▸ Problem description
Report only the number of lines in this material that include "countdown".
=== Begin Enclosure ===
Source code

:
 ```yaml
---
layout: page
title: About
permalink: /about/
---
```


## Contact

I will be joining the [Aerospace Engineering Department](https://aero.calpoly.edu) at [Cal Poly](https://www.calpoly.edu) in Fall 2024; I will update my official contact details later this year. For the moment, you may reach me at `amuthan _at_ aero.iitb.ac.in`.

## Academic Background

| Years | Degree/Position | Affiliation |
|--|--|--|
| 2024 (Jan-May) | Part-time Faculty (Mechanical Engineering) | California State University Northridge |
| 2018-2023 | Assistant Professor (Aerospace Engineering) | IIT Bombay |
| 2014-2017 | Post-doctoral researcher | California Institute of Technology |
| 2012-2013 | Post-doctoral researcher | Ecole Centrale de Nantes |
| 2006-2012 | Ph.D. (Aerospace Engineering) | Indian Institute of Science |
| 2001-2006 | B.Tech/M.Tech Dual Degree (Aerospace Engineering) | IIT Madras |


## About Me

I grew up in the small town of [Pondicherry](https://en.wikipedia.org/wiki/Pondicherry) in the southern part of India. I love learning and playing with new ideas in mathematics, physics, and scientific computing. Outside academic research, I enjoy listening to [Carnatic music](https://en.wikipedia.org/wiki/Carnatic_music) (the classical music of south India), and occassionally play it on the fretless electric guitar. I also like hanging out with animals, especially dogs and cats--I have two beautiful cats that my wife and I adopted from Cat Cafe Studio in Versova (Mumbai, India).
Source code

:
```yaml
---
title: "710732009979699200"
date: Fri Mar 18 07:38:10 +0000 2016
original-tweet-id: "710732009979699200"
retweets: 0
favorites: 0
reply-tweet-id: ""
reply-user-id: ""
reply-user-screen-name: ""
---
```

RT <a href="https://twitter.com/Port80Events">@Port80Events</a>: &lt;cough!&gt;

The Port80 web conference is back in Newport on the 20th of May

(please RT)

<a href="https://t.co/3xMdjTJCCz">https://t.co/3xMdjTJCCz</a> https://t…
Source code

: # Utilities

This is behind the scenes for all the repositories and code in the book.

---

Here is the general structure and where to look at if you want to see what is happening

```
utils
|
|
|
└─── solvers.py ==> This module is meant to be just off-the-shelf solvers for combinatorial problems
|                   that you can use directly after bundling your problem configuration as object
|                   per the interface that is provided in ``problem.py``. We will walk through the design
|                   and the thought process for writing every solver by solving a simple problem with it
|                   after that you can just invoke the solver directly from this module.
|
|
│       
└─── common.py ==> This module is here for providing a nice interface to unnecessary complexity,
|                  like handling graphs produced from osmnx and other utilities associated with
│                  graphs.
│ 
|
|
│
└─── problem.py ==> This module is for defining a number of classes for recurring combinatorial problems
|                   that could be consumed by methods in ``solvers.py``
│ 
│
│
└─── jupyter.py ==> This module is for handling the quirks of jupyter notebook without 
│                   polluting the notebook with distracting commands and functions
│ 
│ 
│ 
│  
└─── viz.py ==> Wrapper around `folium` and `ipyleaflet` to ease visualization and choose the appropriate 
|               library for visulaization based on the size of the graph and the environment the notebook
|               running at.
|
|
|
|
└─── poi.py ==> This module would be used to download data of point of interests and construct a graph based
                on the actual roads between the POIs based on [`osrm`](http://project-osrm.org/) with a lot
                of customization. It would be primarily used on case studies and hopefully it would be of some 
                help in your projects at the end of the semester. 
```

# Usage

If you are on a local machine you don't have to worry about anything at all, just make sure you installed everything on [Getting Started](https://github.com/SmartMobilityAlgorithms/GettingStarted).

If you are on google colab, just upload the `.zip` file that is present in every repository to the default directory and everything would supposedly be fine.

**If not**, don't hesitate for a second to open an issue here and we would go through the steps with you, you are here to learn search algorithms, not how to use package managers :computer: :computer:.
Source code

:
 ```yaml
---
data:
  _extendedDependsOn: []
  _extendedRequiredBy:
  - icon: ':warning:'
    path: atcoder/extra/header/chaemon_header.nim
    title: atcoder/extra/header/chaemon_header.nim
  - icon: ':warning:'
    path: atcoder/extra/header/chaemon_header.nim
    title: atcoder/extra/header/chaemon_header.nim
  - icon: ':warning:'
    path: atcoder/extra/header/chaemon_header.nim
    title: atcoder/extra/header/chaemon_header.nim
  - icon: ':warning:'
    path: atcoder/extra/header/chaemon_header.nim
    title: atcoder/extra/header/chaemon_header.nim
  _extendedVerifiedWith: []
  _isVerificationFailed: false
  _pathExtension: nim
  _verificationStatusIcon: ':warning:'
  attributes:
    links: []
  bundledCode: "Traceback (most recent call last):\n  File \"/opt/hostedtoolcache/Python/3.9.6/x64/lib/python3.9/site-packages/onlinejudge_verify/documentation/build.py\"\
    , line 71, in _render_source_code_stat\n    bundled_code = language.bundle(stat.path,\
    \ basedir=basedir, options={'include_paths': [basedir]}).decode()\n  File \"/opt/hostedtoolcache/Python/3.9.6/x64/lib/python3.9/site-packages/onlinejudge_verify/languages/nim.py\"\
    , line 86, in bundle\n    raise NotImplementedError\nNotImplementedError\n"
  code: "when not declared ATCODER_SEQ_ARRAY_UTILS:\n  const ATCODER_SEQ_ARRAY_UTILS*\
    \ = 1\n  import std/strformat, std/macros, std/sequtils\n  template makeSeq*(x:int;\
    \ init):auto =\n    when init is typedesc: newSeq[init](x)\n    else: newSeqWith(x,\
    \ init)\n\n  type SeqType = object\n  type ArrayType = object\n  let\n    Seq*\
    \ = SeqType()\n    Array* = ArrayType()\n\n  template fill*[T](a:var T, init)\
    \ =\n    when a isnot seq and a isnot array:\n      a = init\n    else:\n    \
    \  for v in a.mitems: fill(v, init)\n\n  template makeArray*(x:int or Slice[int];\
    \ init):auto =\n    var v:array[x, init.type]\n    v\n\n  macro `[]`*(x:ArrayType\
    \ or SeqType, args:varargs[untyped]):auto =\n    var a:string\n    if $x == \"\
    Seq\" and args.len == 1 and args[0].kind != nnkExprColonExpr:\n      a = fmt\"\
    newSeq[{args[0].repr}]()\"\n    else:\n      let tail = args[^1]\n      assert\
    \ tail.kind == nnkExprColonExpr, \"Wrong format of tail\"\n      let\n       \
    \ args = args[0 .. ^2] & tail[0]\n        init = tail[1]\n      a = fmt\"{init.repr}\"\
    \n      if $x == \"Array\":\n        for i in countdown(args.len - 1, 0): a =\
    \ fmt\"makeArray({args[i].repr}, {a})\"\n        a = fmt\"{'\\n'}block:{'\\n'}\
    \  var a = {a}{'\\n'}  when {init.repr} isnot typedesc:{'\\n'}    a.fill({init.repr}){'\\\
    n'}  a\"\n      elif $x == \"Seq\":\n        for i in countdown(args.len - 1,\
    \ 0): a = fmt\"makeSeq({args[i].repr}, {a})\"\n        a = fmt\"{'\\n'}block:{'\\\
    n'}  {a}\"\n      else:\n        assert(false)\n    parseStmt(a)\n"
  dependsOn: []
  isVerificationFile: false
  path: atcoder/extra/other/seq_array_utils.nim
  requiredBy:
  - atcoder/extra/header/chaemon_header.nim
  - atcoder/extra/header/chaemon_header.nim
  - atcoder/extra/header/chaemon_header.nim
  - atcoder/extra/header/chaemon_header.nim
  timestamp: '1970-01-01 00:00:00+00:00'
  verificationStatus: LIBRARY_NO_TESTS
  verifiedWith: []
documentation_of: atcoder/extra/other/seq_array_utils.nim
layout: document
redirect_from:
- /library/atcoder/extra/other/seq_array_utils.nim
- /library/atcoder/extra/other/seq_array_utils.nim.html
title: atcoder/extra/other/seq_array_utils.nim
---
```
=== End Enclosure ===
▸ Solution to this exercise
2